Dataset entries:

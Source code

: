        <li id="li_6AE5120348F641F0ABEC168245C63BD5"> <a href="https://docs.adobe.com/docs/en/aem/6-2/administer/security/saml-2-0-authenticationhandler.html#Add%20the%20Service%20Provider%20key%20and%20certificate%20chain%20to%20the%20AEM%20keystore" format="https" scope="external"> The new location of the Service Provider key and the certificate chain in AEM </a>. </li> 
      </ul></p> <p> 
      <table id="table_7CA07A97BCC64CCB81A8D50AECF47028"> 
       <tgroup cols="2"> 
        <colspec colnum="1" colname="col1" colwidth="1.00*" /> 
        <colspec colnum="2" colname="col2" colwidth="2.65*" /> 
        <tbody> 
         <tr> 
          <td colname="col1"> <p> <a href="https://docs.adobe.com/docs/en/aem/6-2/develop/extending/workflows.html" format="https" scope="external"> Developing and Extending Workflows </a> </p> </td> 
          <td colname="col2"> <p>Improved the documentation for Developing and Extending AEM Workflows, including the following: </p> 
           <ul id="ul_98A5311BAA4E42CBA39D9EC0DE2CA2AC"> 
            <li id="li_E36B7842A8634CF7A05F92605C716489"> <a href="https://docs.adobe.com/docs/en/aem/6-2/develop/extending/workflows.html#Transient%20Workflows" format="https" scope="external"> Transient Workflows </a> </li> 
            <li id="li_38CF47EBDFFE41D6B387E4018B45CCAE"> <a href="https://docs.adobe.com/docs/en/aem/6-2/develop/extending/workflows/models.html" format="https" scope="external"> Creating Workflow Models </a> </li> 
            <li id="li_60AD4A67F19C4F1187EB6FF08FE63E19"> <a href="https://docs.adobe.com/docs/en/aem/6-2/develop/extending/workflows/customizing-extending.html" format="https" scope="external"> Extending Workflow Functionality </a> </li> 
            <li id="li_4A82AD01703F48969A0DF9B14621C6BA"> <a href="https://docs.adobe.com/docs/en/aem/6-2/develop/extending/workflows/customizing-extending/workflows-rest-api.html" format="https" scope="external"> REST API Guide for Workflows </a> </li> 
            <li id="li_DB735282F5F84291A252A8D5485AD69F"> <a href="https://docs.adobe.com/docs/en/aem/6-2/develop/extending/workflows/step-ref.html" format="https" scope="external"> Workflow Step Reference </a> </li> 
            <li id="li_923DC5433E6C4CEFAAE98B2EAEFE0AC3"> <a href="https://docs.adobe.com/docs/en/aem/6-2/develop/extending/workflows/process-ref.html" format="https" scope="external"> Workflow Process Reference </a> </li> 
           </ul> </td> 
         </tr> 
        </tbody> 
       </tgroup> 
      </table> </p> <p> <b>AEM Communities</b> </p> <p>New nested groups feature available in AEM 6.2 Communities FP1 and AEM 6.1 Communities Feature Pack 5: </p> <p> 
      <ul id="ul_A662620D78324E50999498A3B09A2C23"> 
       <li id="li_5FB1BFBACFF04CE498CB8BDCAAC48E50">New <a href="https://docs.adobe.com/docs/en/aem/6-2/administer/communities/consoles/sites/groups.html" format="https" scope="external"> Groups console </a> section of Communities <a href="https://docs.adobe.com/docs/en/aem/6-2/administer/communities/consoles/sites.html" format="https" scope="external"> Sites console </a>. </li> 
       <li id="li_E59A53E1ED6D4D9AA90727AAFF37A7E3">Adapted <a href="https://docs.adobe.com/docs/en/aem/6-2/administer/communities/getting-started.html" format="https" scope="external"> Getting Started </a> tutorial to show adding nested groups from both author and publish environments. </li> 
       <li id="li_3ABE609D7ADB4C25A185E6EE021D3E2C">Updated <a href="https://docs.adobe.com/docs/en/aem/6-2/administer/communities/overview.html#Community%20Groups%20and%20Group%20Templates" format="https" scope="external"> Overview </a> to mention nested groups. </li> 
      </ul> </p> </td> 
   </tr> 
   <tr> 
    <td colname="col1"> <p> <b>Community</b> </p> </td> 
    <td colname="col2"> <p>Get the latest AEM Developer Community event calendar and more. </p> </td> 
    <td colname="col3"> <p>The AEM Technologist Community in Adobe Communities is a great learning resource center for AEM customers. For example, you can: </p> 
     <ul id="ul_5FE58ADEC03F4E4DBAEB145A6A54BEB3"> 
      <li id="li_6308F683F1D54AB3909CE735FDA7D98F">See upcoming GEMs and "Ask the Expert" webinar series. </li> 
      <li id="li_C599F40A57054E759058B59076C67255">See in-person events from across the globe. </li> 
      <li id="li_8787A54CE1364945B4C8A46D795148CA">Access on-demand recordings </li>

ACTION ITEM: Each record above, in full: retype it verbatim.

EXERCISE OUTPUT:
Source code

:        <li id="li_6AE5120348F641F0ABEC168245C63BD5"> <a href="https://docs.adobe.com/docs/en/aem/6-2/administer/security/saml-2-0-authenticationhandler.html#Add%20the%20Service%20Provider%20key%20and%20certificate%20chain%20to%20the%20AEM%20keystore" format="https" scope="external"> The new location of the Service Provider key and the certificate chain in AEM </a>. </li> 
      </ul></p> <p> 
      <table id="table_7CA07A97BCC64CCB81A8D50AECF47028"> 
       <tgroup cols="2"> 
        <colspec colnum="1" colname="col1" colwidth="1.00*" /> 
        <colspec colnum="2" colname="col2" colwidth="2.65*" /> 
        <tbody> 
         <tr> 
          <td colname="col1"> <p> <a href="https://docs.adobe.com/docs/en/aem/6-2/develop/extending/workflows.html" format="https" scope="external"> Developing and Extending Workflows </a> </p> </td> 
          <td colname="col2"> <p>Improved the documentation for Developing and Extending AEM Workflows, including the following: </p> 
           <ul id="ul_98A5311BAA4E42CBA39D9EC0DE2CA2AC"> 
            <li id="li_E36B7842A8634CF7A05F92605C716489"> <a href="https://docs.adobe.com/docs/en/aem/6-2/develop/extending/workflows.html#Transient%20Workflows" format="https" scope="external"> Transient Workflows </a> </li> 
            <li id="li_38CF47EBDFFE41D6B387E4018B45CCAE"> <a href="https://docs.adobe.com/docs/en/aem/6-2/develop/extending/workflows/models.html" format="https" scope="external"> Creating Workflow Models </a> </li> 
            <li id="li_60AD4A67F19C4F1187EB6FF08FE63E19"> <a href="https://docs.adobe.com/docs/en/aem/6-2/develop/extending/workflows/customizing-extending.html" format="https" scope="external"> Extending Workflow Functionality </a> </li> 
            <li id="li_4A82AD01703F48969A0DF9B14621C6BA"> <a href="https://docs.adobe.com/docs/en/aem/6-2/develop/extending/workflows/customizing-extending/workflows-rest-api.html" format="https" scope="external"> REST API Guide for Workflows </a> </li> 
            <li id="li_DB735282F5F84291A252A8D5485AD69F"> <a href="https://docs.adobe.com/docs/en/aem/6-2/develop/extending/workflows/step-ref.html" format="https" scope="external"> Workflow Step Reference </a> </li> 
            <li id="li_923DC5433E6C4CEFAAE98B2EAEFE0AC3"> <a href="https://docs.adobe.com/docs/en/aem/6-2/develop/extending/workflows/process-ref.html" format="https" scope="external"> Workflow Process Reference </a> </li> 
           </ul> </td> 
         </tr> 
        </tbody> 
       </tgroup> 
      </table> </p> <p> <b>AEM Communities</b> </p> <p>New nested groups feature available in AEM 6.2 Communities FP1 and AEM 6.1 Communities Feature Pack 5: </p> <p> 
      <ul id="ul_A662620D78324E50999498A3B09A2C23"> 
       <li id="li_5FB1BFBACFF04CE498CB8BDCAAC48E50">New <a href="https://docs.adobe.com/docs/en/aem/6-2/administer/communities/consoles/sites/groups.html" format="https" scope="external"> Groups console </a> section of Communities <a href="https://docs.adobe.com/docs/en/aem/6-2/administer/communities/consoles/sites.html" format="https" scope="external"> Sites console </a>. </li> 
       <li id="li_E59A53E1ED6D4D9AA90727AAFF37A7E3">Adapted <a href="https://docs.adobe.com/docs/en/aem/6-2/administer/communities/getting-started.html" format="https" scope="external"> Getting Started </a> tutorial to show adding nested groups from both author and publish environments. </li> 
       <li id="li_3ABE609D7ADB4C25A185E6EE021D3E2C">Updated <a href="https://docs.adobe.com/docs/en/aem/6-2/administer/communities/overview.html#Community%20Groups%20and%20Group%20Templates" format="https" scope="external"> Overview </a> to mention nested groups. </li> 
      </ul> </p> </td> 
   </tr> 
   <tr> 
    <td colname="col1"> <p> <b>Community</b> </p> </td> 
    <td colname="col2"> <p>Get the latest AEM Developer Community event calendar and more. </p> </td> 
    <td colname="col3"> <p>The AEM Technologist Community in Adobe Communities is a great learning resource center for AEM customers. For example, you can: </p> 
     <ul id="ul_5FE58ADEC03F4E4DBAEB145A6A54BEB3"> 
      <li id="li_6308F683F1D54AB3909CE735FDA7D98F">See upcoming GEMs and "Ask the Expert" webinar series. </li> 
      <li id="li_C599F40A57054E759058B59076C67255">See in-person events from across the globe. </li> 
      <li id="li_8787A54CE1364945B4C8A46D795148CA">Access on-demand recordings </li>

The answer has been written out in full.